The premise is not a bad one. It's 1961 and Marilyn Monroe's mental health has deteriorated so far that she's incarcerated in a grim cell of a secure hospital under a false name. There her mind wanders and the voices that have always haunted her become hallucinations and, through them and their songs, we learn of how Marilyn's extraordinary life has played out.
If that sounds a bit like Dennis Potter's celebrated "The Singing Detective", well, that's how it could have been, I suppose. Unfortunately the songs, credited to a number of writers, lack the bounce that the dismal set and painful circumstances need in order to lift our spirits (for example, The Curse Of Beauty is placed 17th in a list of 19 numbers so its downbeat message is hardly rebutted before the curtain).
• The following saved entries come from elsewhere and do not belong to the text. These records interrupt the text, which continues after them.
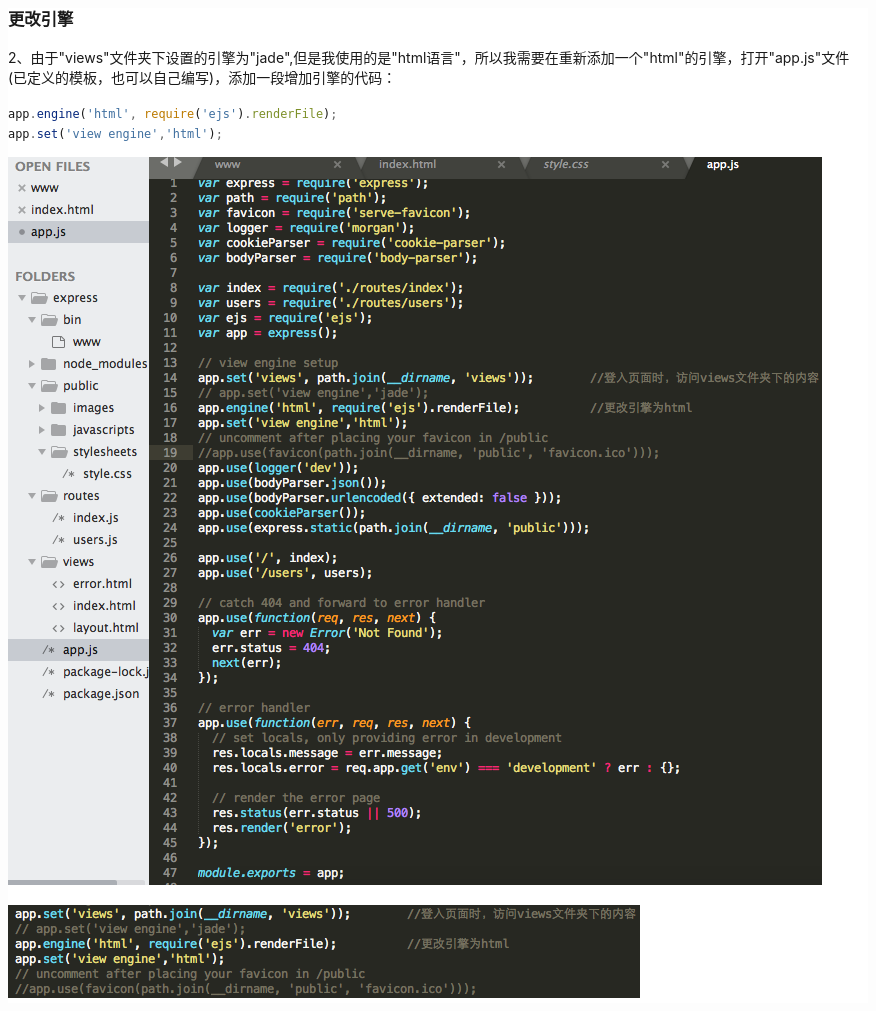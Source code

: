 ### 更改引擎

2、由于"views"文件夹下设置的引擎为"jade",但是我使用的是"html语言"，所以我需要在重新添加一个"html"的引擎，打开"app.js"文件(已定义的模板，也可以自己编写)，添加一段增加引擎的代码：

```JavaScript
app.engine('html', require('ejs').renderFile);
app.set('view engine','html');

```

![](../express/image/18.png)

![](../express/image/19.png)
The singing is variable - which is often the case on the fringe - but when, midway through the second half, the excellent Ruth Betteridge (as young Norma Jeane) belts out her only solo number, it does remind us of what we've been missing.
Strictly Come Dancing's Joanne Clifton is the star casting and she shows that she can act and, if the music's volume is wound down a bit, sing too, albeit in a voice that needs some amplification - body mics are a curious absence in a production not otherwise short of funding. She has some stage presence too, although it would be good to see her given more opportunity to display the comic timing that Marilyn so brilliantly exploited herself, instead of mainly pouting and preening.
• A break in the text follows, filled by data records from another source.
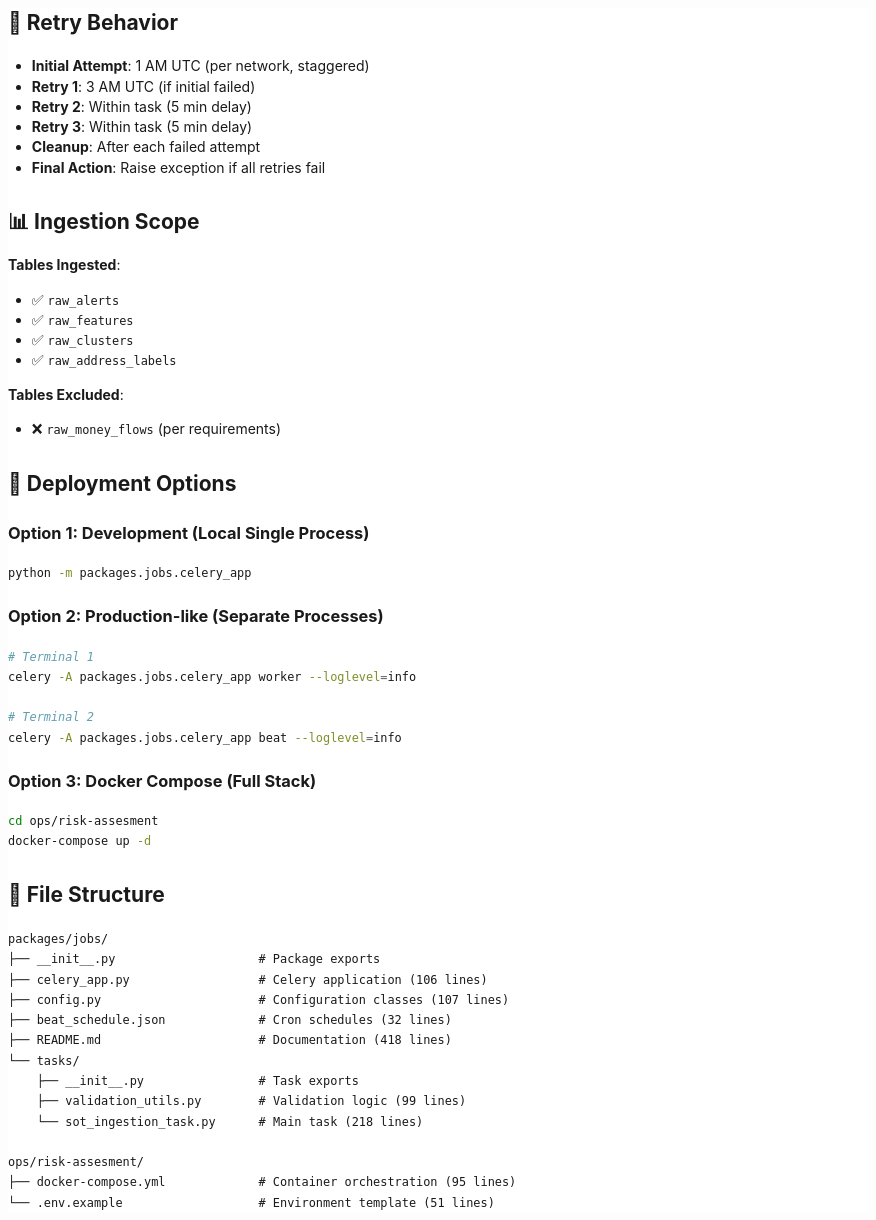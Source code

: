 ## 🔄 Retry Behavior

- **Initial Attempt**: 1 AM UTC (per network, staggered)
- **Retry 1**: 3 AM UTC (if initial failed)
- **Retry 2**: Within task (5 min delay)
- **Retry 3**: Within task (5 min delay)
- **Cleanup**: After each failed attempt
- **Final Action**: Raise exception if all retries fail

## 📊 Ingestion Scope

**Tables Ingested**:
- ✅ `raw_alerts`
- ✅ `raw_features`
- ✅ `raw_clusters`
- ✅ `raw_address_labels`

**Tables Excluded**:
- ❌ `raw_money_flows` (per requirements)

## 🚀 Deployment Options

### Option 1: Development (Local Single Process)
```bash
python -m packages.jobs.celery_app
```

### Option 2: Production-like (Separate Processes)
```bash
# Terminal 1
celery -A packages.jobs.celery_app worker --loglevel=info

# Terminal 2
celery -A packages.jobs.celery_app beat --loglevel=info
```

### Option 3: Docker Compose (Full Stack)
```bash
cd ops/risk-assesment
docker-compose up -d
```

## 📁 File Structure

```
packages/jobs/
├── __init__.py                    # Package exports
├── celery_app.py                  # Celery application (106 lines)
├── config.py                      # Configuration classes (107 lines)
├── beat_schedule.json             # Cron schedules (32 lines)
├── README.md                      # Documentation (418 lines)
└── tasks/
    ├── __init__.py                # Task exports
    ├── validation_utils.py        # Validation logic (99 lines)
    └── sot_ingestion_task.py      # Main task (218 lines)

ops/risk-assesment/
├── docker-compose.yml             # Container orchestration (95 lines)
└── .env.example                   # Environment template (51 lines)
```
That she gets only a couple of laughs is the result of TL Shannon's script that starts with a good idea - the conflict between Norma Jeane, the fragile girl with the chaotic upbringing, and Marilyn, the world's most famous movie star. Unfortunately, it doesn't really progress from there with (in my experience) an unprecedented commitment to repeating every point in the plot - at one time I genuinely thought I was in a prolonged episode of deja-vu. The show is billed at two hours and twenty minutes, but there's barely enough material for half that. Pace, so critical to success in any production, is sacrificed to relentless exposition.
Despite all the effort that has plainly gone into the show, it fails to make the most of an interesting take on a twentieth century icon.